■ **DESCRIPTION OF THE TASK**:
Consider the data that follows and state how many lines contain the string "account", using the number alone.

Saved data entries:

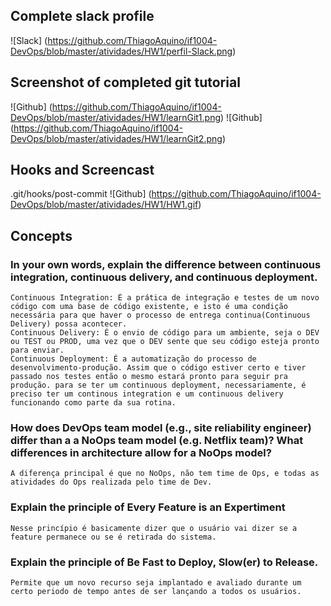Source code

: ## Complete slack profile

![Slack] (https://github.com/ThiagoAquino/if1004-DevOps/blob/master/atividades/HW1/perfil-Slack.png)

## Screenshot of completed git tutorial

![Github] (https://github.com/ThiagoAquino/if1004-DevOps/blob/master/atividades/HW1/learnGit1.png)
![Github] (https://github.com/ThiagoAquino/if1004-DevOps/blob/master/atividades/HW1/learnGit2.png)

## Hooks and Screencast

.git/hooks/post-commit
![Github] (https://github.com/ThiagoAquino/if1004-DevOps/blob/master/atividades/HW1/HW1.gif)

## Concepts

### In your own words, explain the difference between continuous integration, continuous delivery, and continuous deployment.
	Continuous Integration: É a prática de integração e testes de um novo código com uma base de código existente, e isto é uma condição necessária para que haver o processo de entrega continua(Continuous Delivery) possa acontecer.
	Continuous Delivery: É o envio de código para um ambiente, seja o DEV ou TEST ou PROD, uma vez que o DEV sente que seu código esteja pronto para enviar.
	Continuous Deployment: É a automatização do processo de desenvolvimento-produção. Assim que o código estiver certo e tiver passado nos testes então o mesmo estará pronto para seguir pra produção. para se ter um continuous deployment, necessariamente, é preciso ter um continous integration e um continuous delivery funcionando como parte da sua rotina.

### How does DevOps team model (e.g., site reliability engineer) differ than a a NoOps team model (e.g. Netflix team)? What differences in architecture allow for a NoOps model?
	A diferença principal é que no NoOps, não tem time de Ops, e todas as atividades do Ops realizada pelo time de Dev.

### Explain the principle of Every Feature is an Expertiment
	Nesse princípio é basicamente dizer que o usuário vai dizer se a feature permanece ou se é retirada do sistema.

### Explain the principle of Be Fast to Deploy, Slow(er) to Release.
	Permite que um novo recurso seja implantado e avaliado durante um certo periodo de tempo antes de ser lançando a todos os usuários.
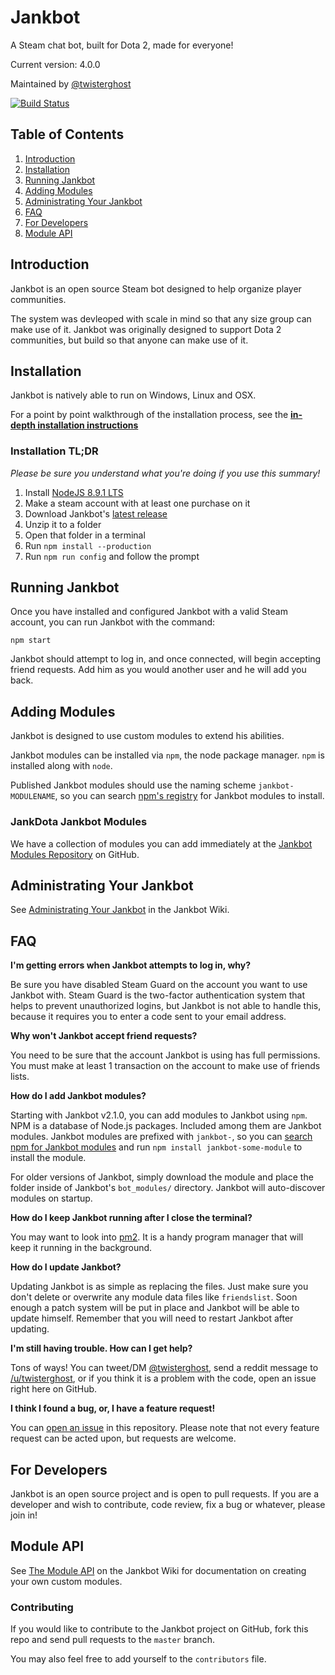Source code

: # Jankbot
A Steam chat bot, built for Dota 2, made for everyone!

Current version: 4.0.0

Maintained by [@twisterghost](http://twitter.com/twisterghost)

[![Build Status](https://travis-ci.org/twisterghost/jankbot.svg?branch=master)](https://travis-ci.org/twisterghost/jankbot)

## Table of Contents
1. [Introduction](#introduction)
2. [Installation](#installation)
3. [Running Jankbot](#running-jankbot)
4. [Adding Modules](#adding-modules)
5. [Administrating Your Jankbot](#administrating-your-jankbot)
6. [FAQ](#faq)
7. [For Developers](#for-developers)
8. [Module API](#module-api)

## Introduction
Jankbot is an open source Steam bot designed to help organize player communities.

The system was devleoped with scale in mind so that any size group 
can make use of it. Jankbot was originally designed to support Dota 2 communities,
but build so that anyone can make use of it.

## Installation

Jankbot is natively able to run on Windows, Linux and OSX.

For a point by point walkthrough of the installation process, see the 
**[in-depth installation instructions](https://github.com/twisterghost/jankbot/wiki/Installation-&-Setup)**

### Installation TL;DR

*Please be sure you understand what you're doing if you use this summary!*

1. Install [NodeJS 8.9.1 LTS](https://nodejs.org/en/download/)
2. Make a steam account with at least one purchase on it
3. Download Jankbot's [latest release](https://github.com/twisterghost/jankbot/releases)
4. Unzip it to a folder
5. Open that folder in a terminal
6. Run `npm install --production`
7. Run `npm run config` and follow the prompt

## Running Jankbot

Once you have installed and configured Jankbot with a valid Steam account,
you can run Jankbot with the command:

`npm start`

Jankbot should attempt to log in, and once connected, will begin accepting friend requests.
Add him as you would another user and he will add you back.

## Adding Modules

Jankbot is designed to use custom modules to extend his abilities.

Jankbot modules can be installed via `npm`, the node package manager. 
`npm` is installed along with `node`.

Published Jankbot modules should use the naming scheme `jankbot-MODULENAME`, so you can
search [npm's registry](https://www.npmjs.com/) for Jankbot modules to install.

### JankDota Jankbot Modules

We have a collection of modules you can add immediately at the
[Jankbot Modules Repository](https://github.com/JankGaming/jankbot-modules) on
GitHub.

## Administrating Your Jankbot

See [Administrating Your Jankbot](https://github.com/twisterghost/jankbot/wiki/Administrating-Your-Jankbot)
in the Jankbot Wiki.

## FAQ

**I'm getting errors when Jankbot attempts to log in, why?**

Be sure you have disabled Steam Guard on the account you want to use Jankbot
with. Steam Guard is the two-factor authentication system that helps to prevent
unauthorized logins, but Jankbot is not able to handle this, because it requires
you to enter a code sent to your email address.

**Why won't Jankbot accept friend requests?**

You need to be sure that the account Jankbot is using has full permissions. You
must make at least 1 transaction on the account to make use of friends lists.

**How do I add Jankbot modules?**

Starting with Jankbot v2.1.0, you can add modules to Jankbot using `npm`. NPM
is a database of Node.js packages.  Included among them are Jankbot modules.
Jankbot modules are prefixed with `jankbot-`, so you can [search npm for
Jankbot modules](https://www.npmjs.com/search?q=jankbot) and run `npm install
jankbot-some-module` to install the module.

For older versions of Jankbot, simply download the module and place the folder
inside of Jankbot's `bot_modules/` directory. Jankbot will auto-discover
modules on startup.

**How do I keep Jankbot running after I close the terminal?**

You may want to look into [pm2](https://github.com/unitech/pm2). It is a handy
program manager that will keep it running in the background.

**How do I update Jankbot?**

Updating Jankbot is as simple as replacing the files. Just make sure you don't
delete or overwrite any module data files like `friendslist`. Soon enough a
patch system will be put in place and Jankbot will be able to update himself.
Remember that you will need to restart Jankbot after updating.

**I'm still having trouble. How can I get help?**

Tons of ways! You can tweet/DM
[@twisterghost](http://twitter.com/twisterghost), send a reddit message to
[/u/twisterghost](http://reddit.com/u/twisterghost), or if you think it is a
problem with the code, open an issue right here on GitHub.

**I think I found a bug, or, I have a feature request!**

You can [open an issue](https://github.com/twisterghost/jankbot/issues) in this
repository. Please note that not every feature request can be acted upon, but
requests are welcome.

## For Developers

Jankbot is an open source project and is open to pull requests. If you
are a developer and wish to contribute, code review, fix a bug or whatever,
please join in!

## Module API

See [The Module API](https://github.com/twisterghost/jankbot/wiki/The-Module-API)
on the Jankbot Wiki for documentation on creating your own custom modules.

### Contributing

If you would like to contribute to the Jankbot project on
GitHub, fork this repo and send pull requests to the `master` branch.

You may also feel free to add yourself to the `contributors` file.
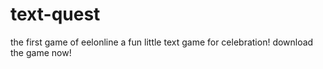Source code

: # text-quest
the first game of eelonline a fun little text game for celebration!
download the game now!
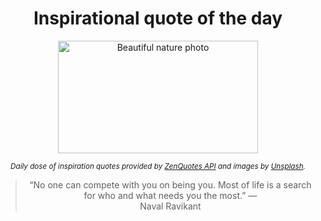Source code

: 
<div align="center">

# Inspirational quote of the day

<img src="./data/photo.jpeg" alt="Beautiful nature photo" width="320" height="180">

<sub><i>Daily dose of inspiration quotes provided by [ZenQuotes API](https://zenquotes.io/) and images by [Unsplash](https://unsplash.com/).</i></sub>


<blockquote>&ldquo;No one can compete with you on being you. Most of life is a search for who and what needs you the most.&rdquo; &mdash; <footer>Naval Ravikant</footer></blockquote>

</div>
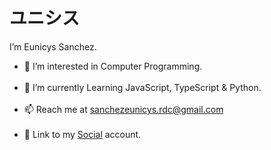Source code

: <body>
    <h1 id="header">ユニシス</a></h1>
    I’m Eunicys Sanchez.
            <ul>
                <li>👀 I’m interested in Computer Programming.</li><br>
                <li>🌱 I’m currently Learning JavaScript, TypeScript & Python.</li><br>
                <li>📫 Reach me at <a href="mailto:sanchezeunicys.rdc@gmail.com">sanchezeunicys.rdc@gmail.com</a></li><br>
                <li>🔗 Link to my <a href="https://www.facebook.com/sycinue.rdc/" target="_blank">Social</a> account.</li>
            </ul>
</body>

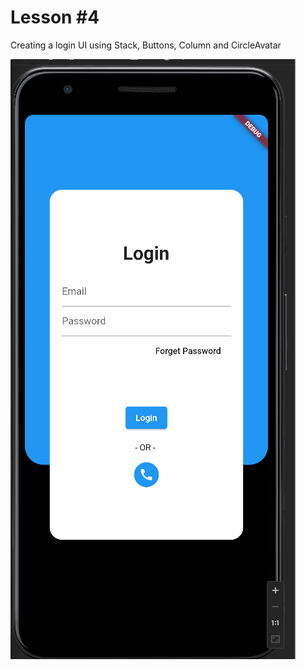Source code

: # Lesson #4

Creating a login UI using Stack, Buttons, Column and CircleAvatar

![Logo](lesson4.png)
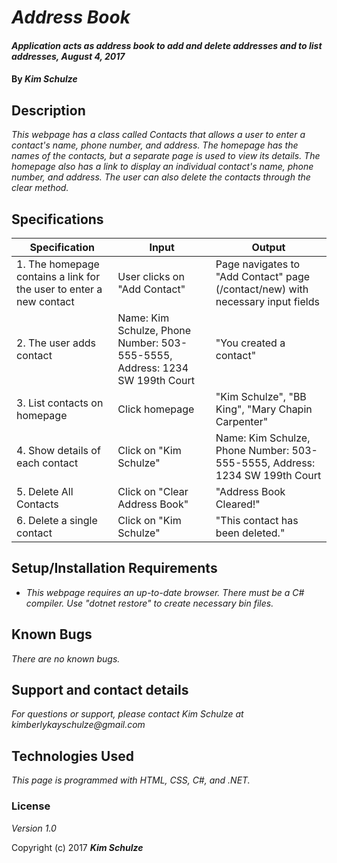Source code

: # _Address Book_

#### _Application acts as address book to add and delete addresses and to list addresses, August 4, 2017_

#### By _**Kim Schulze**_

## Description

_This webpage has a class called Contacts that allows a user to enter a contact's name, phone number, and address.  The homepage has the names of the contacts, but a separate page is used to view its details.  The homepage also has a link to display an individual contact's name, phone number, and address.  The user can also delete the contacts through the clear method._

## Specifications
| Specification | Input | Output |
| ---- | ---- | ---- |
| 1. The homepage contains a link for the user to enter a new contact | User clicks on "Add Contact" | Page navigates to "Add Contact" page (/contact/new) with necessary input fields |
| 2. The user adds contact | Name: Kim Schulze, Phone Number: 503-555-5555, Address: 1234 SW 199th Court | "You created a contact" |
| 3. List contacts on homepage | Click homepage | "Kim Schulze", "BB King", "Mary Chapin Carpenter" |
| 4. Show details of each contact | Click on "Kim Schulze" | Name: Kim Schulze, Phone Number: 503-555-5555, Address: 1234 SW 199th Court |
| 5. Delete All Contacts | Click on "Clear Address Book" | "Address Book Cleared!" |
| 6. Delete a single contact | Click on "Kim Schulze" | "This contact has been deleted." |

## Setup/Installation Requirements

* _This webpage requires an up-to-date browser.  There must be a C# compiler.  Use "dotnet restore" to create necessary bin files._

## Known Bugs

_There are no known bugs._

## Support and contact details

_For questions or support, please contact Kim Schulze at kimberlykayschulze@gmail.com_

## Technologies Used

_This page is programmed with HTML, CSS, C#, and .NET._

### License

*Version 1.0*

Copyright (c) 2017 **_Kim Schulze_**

■ **SOLVED EXERCISE**:
6